Ford's emphasis on product quality, employee involvement, and getting rid of its former autocratic managerial style as contributing factors to its dramatic turnaround are well documented, but in retrospect, how did you ensure that these changes and other things that you had planned would actually take effect?

Perhaps the single most important thing I had to do was get out and around, join in discussion of groups that were trying to figure out what we had to do to pull ourselves back together.  That includes discussions with management groups as well as spending quite a bit of time with non-management groups, both salaried and hourly, to get a sense of what people are thinking about. That led to the development of our values and guiding principles.

I came to the job of president, and later chairman, with the strong opinion that we did not do a good job at Ford of permitting much participation in the management process. I had seen evidence of how you stifle people when you lay down a lot of rules.

How much of Ford's recovery do you attribute to Ford's direct actions versus luck, such as the favorable yen-dollar relationship and the fact that GM stumbled more that anyone could have supposed at that time?

We benefited substantially once the yen-dollar relationship finally broke in 1985, but I think the extent to which we could have taken advantage of circumstances would have been severely limited if we had not successfully started to regain our reputation.

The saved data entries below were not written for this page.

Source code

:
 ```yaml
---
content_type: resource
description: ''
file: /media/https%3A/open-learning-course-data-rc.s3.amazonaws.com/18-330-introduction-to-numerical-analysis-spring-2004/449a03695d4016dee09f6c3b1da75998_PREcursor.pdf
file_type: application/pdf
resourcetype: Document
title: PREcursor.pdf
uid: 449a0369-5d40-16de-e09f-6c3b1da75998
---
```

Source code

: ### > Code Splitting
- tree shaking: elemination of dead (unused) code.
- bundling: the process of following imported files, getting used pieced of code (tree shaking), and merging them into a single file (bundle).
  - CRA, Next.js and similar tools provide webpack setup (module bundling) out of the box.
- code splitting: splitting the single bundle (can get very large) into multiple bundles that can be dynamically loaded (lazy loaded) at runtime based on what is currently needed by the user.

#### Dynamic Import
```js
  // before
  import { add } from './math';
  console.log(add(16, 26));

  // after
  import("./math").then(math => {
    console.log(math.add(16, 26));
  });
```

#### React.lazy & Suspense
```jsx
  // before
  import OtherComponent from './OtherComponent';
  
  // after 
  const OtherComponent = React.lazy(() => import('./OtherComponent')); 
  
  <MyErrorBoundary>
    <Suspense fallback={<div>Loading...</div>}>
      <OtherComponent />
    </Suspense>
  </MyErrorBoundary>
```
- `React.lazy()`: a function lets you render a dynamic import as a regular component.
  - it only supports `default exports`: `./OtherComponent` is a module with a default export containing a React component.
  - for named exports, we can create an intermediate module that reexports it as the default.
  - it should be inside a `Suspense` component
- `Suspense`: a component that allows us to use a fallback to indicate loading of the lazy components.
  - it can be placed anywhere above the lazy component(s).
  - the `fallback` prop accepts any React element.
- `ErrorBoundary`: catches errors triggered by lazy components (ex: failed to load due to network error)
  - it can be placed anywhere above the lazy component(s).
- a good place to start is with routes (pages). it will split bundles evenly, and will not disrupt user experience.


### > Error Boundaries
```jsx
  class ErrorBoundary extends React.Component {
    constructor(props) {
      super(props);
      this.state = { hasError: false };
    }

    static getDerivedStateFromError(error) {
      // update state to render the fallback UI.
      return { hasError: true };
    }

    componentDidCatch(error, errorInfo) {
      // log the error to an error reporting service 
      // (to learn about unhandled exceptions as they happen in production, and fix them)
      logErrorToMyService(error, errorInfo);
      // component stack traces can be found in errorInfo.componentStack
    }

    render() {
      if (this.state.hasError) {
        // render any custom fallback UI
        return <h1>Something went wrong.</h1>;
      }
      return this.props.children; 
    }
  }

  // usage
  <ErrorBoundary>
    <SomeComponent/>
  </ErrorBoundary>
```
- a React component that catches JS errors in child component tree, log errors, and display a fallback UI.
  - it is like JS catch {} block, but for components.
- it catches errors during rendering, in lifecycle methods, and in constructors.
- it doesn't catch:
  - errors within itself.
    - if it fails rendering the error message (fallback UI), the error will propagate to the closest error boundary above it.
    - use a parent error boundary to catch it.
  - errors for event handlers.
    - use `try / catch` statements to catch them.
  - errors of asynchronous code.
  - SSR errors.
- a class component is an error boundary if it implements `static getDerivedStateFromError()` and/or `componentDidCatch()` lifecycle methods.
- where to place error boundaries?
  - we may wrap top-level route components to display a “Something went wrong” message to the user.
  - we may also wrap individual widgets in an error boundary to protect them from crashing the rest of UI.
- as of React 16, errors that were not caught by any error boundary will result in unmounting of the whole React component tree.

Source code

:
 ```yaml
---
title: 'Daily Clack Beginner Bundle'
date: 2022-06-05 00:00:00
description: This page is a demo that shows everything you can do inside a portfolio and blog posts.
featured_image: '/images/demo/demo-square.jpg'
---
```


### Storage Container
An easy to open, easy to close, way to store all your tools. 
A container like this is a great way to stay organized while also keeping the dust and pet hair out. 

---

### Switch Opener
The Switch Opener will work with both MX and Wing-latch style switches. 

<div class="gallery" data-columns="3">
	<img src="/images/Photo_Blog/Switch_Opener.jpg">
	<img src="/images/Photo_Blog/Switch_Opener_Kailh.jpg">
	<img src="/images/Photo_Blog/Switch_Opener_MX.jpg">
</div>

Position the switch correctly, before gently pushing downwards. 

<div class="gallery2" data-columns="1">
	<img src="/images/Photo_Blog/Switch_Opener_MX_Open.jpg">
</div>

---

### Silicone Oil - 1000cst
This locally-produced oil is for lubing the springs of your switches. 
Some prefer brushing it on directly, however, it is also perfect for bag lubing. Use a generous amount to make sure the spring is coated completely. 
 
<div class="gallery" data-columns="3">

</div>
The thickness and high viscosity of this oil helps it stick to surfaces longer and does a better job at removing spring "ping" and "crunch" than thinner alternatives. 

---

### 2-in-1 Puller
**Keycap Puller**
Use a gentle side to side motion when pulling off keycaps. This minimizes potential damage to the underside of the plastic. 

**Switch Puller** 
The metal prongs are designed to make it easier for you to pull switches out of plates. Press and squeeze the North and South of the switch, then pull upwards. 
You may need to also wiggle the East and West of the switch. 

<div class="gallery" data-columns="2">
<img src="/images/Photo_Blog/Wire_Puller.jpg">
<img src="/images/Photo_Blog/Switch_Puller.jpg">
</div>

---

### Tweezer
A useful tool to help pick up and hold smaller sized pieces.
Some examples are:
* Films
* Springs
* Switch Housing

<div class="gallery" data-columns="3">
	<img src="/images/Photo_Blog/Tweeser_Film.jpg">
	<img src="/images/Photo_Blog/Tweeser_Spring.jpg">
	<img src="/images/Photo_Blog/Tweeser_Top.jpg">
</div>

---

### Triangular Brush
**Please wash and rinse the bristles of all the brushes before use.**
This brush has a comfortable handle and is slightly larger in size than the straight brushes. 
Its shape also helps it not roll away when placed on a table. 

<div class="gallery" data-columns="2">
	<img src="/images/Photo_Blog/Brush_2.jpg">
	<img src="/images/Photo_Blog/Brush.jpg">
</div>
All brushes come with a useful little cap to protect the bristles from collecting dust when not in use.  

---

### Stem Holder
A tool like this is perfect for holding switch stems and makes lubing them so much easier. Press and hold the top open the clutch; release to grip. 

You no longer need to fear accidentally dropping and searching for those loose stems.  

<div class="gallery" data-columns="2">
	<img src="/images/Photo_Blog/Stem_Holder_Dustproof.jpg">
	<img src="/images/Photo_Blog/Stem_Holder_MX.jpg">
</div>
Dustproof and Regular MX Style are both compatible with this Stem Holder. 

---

I don't think it makes too much difference how good he environment is it you don't have the customers who like what you are producing and see it as a real value. We did have severe problems as far as our reputation was concerned and that was reflected by how sharply our share of the market was dropping in the early €˜80s. Put it this way: We would have recovered, and reasonably well, but the fact that we have now been able to come back from 16 percent of the market to roughly 25 percent in a very short number of years is significant. We are trying to spread through our company the idea of being customer driven in everything we do and making quality the number one priority.

If we have something that is really sound and lasting, then the next actions that you see coming from Ford will continue to be successful. If you go through all the segments of Ford production, whether it's a car or a truck, you will find that we have a very broad base of customer acceptance.

We know we are serving customers well because they are responding. Keeping our minds focused on the customers should continue to serve us well. Maybe the rate of improvement will vary from time to time, depending on whether somebody else is stumbling, but the improvements should be there.

In terms of manufacturing efficiency and labor productivity, how does Ford rank in relation to other global competitors, and how do you measure this?

We tend to use the number of employee hours required to build a product, thereby getting rid of exchange rate problems and things of that nature. We believe that we're as efficient in the U.S. as we are in Europe, on the continent. We are not as efficient in Britain. We've made vast amounts of progress that we never dared to dream about in Britain, but it's still lagging. We are the most efficient producer of the domestic manufacturers.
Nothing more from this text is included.